Facebook October 2021: 6 hours, $100M+ revenue, $60B market cap

On Monday 4 October 2021, a routine BGP maintenance command inadvertently withdrew all of Facebook's route advertisements from the global internet. The result was approximately six hours during which Facebook, Instagram, WhatsApp, Messenger, Workplace, and Oculus were unreachable globally. The cascade through Facebook's own internal systems substantially complicated the recovery, including a widely reported failure of physical badge access at the affected data centers. Direct ad revenue loss was estimated above $100 million; one-day market cap dropped roughly $60 billion.

Timeline

What happened, hour by hour

TimeEvent
11:39 ET (15:39 UTC)Routine maintenance command withdraws all Facebook BGP routes
~11:40 ETGlobal internet cannot reach Facebook DNS; Facebook, Instagram, WhatsApp, Messenger all unreachable
12:00 ETExternal monitoring widely picks up the outage; Cloudflare and others publish analyses
12:30 to 17:00Facebook engineers attempt remote recovery, blocked by their own tooling depending on now-unreachable services
17:00 to 17:50On-site engineers physically reach the affected routers and restore BGP advertisements
17:50 ETServices begin restoration; full recovery takes additional time as caches refresh
Following daysTelegram reports 70M new signups; Signal reports temporary growth spike

Timeline from Facebook's official post-incident write-up and contemporaneous reporting from Cloudflare.

Root Cause

The BGP withdrawal and the recovery cascade

During a routine maintenance operation, an engineer issued a command intended to assess global backbone capacity. A bug in the audit tooling that should have validated the command failed to catch a misconfigured variant of it. The command propagated and withdrew all of Facebook's BGP route advertisements from the global routing table. With no routes advertised, the global internet could not reach any of Facebook's DNS servers, which meant DNS resolution for facebook.com, instagram.com, whatsapp.com, and all other Facebook-controlled domains failed worldwide.

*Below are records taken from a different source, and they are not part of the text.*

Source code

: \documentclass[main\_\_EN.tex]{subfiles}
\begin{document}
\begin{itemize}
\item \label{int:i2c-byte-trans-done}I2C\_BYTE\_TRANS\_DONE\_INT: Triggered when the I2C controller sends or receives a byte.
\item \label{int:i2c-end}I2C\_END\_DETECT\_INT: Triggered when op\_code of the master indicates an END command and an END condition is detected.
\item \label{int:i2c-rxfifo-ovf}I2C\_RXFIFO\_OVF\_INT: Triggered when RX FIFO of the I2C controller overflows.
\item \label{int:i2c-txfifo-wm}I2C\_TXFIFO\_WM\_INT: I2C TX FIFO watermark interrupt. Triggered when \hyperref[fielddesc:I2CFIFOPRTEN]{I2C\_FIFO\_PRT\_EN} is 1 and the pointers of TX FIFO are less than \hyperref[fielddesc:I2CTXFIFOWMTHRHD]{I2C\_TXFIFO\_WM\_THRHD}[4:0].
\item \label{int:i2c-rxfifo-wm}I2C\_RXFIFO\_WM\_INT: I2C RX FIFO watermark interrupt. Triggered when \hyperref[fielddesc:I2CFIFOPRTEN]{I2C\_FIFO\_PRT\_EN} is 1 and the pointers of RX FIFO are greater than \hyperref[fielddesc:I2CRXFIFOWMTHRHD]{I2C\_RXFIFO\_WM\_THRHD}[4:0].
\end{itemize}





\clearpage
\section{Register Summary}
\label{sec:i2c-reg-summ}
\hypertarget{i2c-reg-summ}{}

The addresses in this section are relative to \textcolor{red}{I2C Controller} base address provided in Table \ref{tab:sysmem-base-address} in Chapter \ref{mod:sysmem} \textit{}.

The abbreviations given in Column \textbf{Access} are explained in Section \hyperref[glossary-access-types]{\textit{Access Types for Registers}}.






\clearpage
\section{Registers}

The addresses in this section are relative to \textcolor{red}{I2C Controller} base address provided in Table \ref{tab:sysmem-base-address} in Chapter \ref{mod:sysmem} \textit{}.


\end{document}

The recovery would have been straightforward in principle: re-advertise the routes. In practice, Facebook's own internal communication and operational tooling ran on the same network as the customer-facing services, so engineers could not reach the affected routers remotely. The badge access system that controlled physical entry to the data center buildings, also running on the same internal network, was reportedly affected, complicating physical access for the on-site response. Recovery required physically reaching the affected routers and restoring the route advertisements manually, which took several hours longer than the underlying technical problem would have required.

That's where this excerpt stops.